__Brief__: Up to and including the line bearing "doomful doomfully doomfulness", output every line of the entries exactly as written, starting from the first; pictures stay out.

══ Data for this task ══

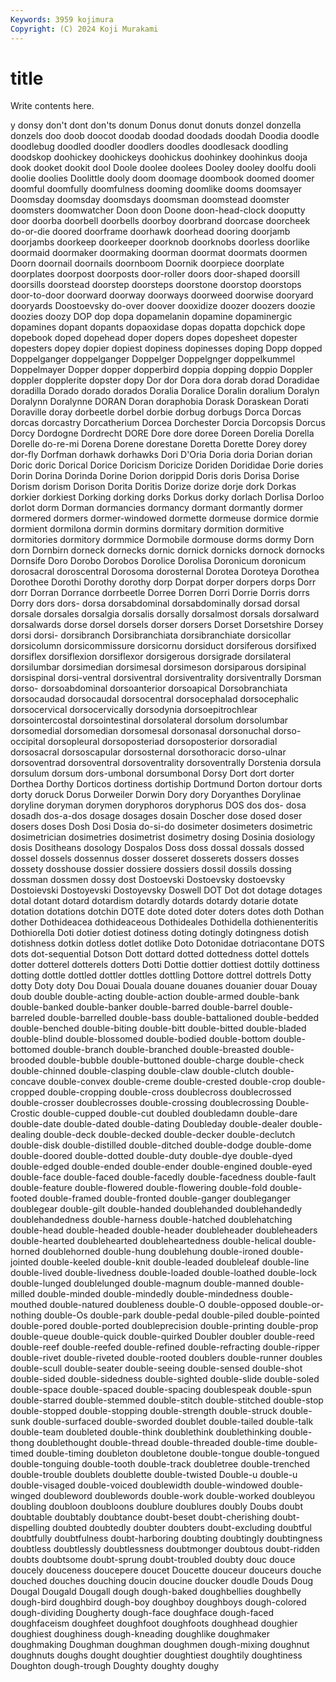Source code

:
 ```yaml
---
Keywords: 3959 kojimura
Copyright: (C) 2024 Koji Murakami
---
```


# title

Write contents here.



y donsy don't dont don'ts
donum Donus donut donuts donzel donzella donzels doo doob doocot
doodab doodad doodads doodah Doodia doodle doodlebug doodled doodler doodlers
doodles doodlesack doodling doodskop doohickey doohickeys doohickus doohinkey doohinkus dooja
dook dooket dookit dool Doole doolee doolees Dooley dooley doolfu
dooli doolie doolies Doolittle dooly doom doomage doombook doomed doomer
doomful doomfully doomfulness dooming doomlike dooms doomsayer Doomsday doomsday doomsdays
doomsman doomstead doomster doomsters doomwatcher Doon doon Doone doon-head-clock dooputty
door doorba doorbell doorbells doorboy doorbrand doorcase doorcheek do-or-die doored
doorframe doorhawk doorhead dooring doorjamb doorjambs doorkeep doorkeeper doorknob doorknobs
doorless doorlike doormaid doormaker doormaking doorman doormat doormats doormen Doorn
doornail doornails doornboom Doornik doorpiece doorplate doorplates doorpost doorposts door-roller
doors door-shaped doorsill doorsills doorstead doorstep doorsteps doorstone doorstop doorstops
door-to-door doorward doorway doorways doorweed doorwise dooryard dooryards Doostoevsky do-over
doover dooxidize doozer doozers doozie doozies doozy DOP dop dopa
dopamelanin dopamine dopaminergic dopamines dopant dopants dopaoxidase dopas dopatta dopchick
dope dopebook doped dopehead doper dopers dopes dopesheet dopester dopesters
dopey dopier dopiest dopiness dopinesses doping Dopp dopped Doppelganger doppelganger
Doppelger Doppelgnger doppelkummel Doppelmayer Dopper dopper dopperbird doppia dopping doppio
Doppler doppler dopplerite dopster dopy Dor dor Dora dora dorab
dorad Doradidae doradilla Dorado dorado dorados Doralia Doralice Doralin doralium
Doralyn Doralynn Doralynne DORAN Doran doraphobia Dorask Doraskean Dorati Doraville
doray dorbeetle dorbel dorbie dorbug dorbugs Dorca Dorcas dorcas dorcastry
Dorcatherium Dorcea Dorchester Dorcia Dorcopsis Dorcus Dorcy Dordogne Dordrecht DORE
Dore dore doree Doreen Dorelia Dorella Dorelle do-re-mi Dorena Dorene
dorestane Doretta Dorette Dorey dorey dor-fly Dorfman dorhawk dorhawks Dori
D'Oria Doria doria Dorian dorian Doric doric Dorical Dorice Doricism
Doricize Doriden Dorididae Dorie dories Dorin Dorina Dorinda Dorine Dorion
dorippid Doris doris Dorisa Dorise Dorism dorism Dorison Dorita Doritis
Dorize dorize dorje dork Dorkas dorkier dorkiest Dorking dorking dorks
Dorkus dorky dorlach Dorlisa Dorloo dorlot dorm Dorman dormancies dormancy
dormant dormantly dormer dormered dormers dormer-windowed dormette dormeuse dormice dormie
dormient dormilona dormin dormins dormitary dormition dormitive dormitories dormitory dormmice
Dormobile dormouse dorms dormy Dorn dorn Dornbirn dorneck dornecks dornic
dornick dornicks dornock dornocks Dornsife Doro Dorobo Dorobos Dorolice Dorolisa
Doronicum doronicum dorosacral doroscentral Dorosoma dorosternal Dorotea Doroteya Dorothea Dorothee
Dorothi Dorothy dorothy dorp Dorpat dorper dorpers dorps Dorr dorr
Dorran Dorrance dorrbeetle Dorree Dorren Dorri Dorrie Dorris dorrs Dorry
dors dors- dorsa dorsabdominal dorsabdominally dorsad dorsal dorsale dorsales dorsalgia
dorsalis dorsally dorsalmost dorsals dorsalward dorsalwards dorse dorsel dorsels dorser
dorsers Dorset Dorsetshire Dorsey dorsi dorsi- dorsibranch Dorsibranchiata dorsibranchiate dorsicollar
dorsicolumn dorsicommissure dorsicornu dorsiduct dorsiferous dorsifixed dorsiflex dorsiflexion dorsiflexor dorsigerous
dorsigrade dorsilateral dorsilumbar dorsimedian dorsimesal dorsimeson dorsiparous dorsipinal dorsispinal dorsi-ventral
dorsiventral dorsiventrality dorsiventrally Dorsman dorso- dorsoabdominal dorsoanterior dorsoapical Dorsobranchiata dorsocaudad
dorsocaudal dorsocentral dorsocephalad dorsocephalic dorsocervical dorsocervically dorsodynia dorsoepitrochlear dorsointercostal dorsointestinal
dorsolateral dorsolum dorsolumbar dorsomedial dorsomedian dorsomesal dorsonasal dorsonuchal dorso-occipital dorsopleural
dorsoposteriad dorsoposterior dorsoradial dorsosacral dorsoscapular dorsosternal dorsothoracic dorso-ulnar dorsoventrad dorsoventral
dorsoventrality dorsoventrally Dorstenia dorsula dorsulum dorsum dors-umbonal dorsumbonal Dorsy Dort
dort dorter Dorthea Dorthy Dorticos dortiness dortiship Dortmund Dorton dortour
dorts dorty doruck Dorus Dorweiler Dorwin Dory dory Doryanthes Dorylinae
doryline doryman dorymen doryphoros doryphorus DOS dos dos- dosa dosadh
dos-a-dos dosage dosages dosain Doscher dose dosed doser dosers doses
Dosh Dosi Dosia do-si-do dosimeter dosimeters dosimetric dosimetrician dosimetries dosimetrist
dosimetry dosing Dosinia dosiology dosis Dositheans dosology Dospalos Doss doss
dossal dossals dossed dossel dossels dossennus dosser dosseret dosserets dossers
dosses dossety dosshouse dossier dossiere dossiers dossil dossils dossing dossman
dossmen dossy dost Dostoevski Dostoevsky dostoevsky Dostoievski Dostoyevski Dostoyevsky Doswell
DOT Dot dot dotage dotages dotal dotant dotard dotardism dotardly
dotards dotardy dotarie dotate dotation dotations dotchin DOTE dote doted
doter doters dotes doth Dothan dother Dothideacea dothideaceous Dothideales Dothidella
dothienenteritis Dothiorella Doti dotier dotiest dotiness doting dotingly dotingness dotish
dotishness dotkin dotless dotlet dotlike Doto Dotonidae dotriacontane DOTS dots
dot-sequential Dotson Dott dottard dotted dottedness dottel dottels dotter dotterel
dotterels dotters Dotti Dottie dottier dottiest dottily dottiness dotting dottle
dottled dottler dottles dottling Dottore dottrel dottrels Dotty dotty Doty
doty Dou Douai Douala douane douanes douanier douar Douay doub
double double-acting double-action double-armed double-bank double-banked double-banker double-barred double-barrel double-barreled
double-barrelled double-bass double-battalioned double-bedded double-benched double-biting double-bitt double-bitted double-bladed double-blind
double-blossomed double-bodied double-bottom double-bottomed double-branch double-branched double-breasted double-brooded double-bubble double-buttoned
double-charge double-check double-chinned double-clasping double-claw double-clutch double-concave double-convex double-creme double-crested
double-crop double-cropped double-cropping double-cross doublecross doublecrossed double-crosser doublecrosses double-crossing doublecrossing
Double-Crostic double-cupped double-cut doubled doubledamn double-dare double-date double-dated double-dating Doubleday
double-dealer double-dealing double-deck double-decked double-decker double-declutch double-disk double-distilled double-ditched double-dodge
double-dome double-doored double-dotted double-duty double-dye double-dyed double-edged double-ended double-ender double-engined
double-eyed double-face double-faced double-facedly double-facedness double-fault double-feature double-flowered double-flowering double-fold
double-footed double-framed double-fronted double-ganger doubleganger doublegear double-gilt double-handed doublehanded doublehandedly
doublehandedness double-harness double-hatched doublehatching double-head double-headed double-header doubleheader doubleheaders double-hearted
doublehearted doubleheartedness double-helical double-horned doublehorned double-hung doublehung double-ironed double-jointed double-keeled
double-knit double-leaded doubleleaf double-line double-lived double-livedness double-loaded double-loathed double-lock double-lunged
doublelunged double-magnum double-manned double-milled double-minded double-mindedly double-mindedness double-mouthed double-natured doubleness
double-O double-opposed double-or-nothing double-Os double-park double-pedal double-piled double-pointed double-pored double-ported
doubleprecision double-printing double-prop double-queue double-quick double-quirked Doubler doubler double-reed double-reef
double-reefed double-refined double-refracting double-ripper double-rivet double-riveted double-rooted doublers double-runner doubles
double-scull double-seater double-seeing double-sensed double-shot double-sided double-sidedness double-sighted double-slide double-soled
double-space double-spaced double-spacing doublespeak double-spun double-starred double-stemmed double-stitch double-stitched double-stop
double-stopped double-stopping double-strength double-struck double-sunk double-surfaced double-sworded doublet double-tailed double-talk
double-team doubleted double-think doublethink doublethinking double-thong doublethought double-thread double-threaded double-time
double-timed double-timing doubleton doubletone double-tongue double-tongued double-tonguing double-tooth double-track doubletree
double-trenched double-trouble doublets doublette double-twisted Double-u double-u double-visaged double-voiced doublewidth
double-windowed double-winged doubleword doublewords double-work double-worked doubleyou doubling doubloon doubloons
doublure doublures doubly Doubs doubt doubtable doubtably doubtance doubt-beset doubt-cherishing
doubt-dispelling doubted doubtedly doubter doubters doubt-excluding doubtful doubtfully doubtfulness doubt-harboring
doubting doubtingly doubtingness doubtless doubtlessly doubtlessness doubtmonger doubtous doubt-ridden doubts
doubtsome doubt-sprung doubt-troubled doubty douc douce doucely douceness doucepere doucet
Doucette douceur douceurs douche douched douches douching doucin doucine doucker
doudle Douds Doug Dougal Dougald Dougall dough dough-baked doughbellies doughbelly
dough-bird doughbird dough-boy doughboy doughboys dough-colored dough-dividing Dougherty dough-face doughface
dough-faced doughfaceism doughfeet doughfoot doughfoots doughhead doughier doughiest doughiness dough-kneading
doughlike doughmaker doughmaking Doughman doughman doughmen dough-mixing doughnut doughnuts doughs
dought doughtier doughtiest doughtily doughtiness Doughton dough-trough Doughty doughty doughy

═══

__Solution to the problem__:
Source code

:
 ```yaml
---
Keywords: 3959 kojimura
Copyright: (C) 2024 Koji Murakami
---
```


# title

Write contents here.



y donsy don't dont don'ts
donum Donus donut donuts donzel donzella donzels doo doob doocot
doodab doodad doodads doodah Doodia doodle doodlebug doodled doodler doodlers
doodles doodlesack doodling doodskop doohickey doohickeys doohickus doohinkey doohinkus dooja
dook dooket dookit dool Doole doolee doolees Dooley dooley doolfu
dooli doolie doolies Doolittle dooly doom doomage doombook doomed doomer
doomful doomfully doomfulness dooming doomlike dooms doomsayer Doomsday doomsday doomsdays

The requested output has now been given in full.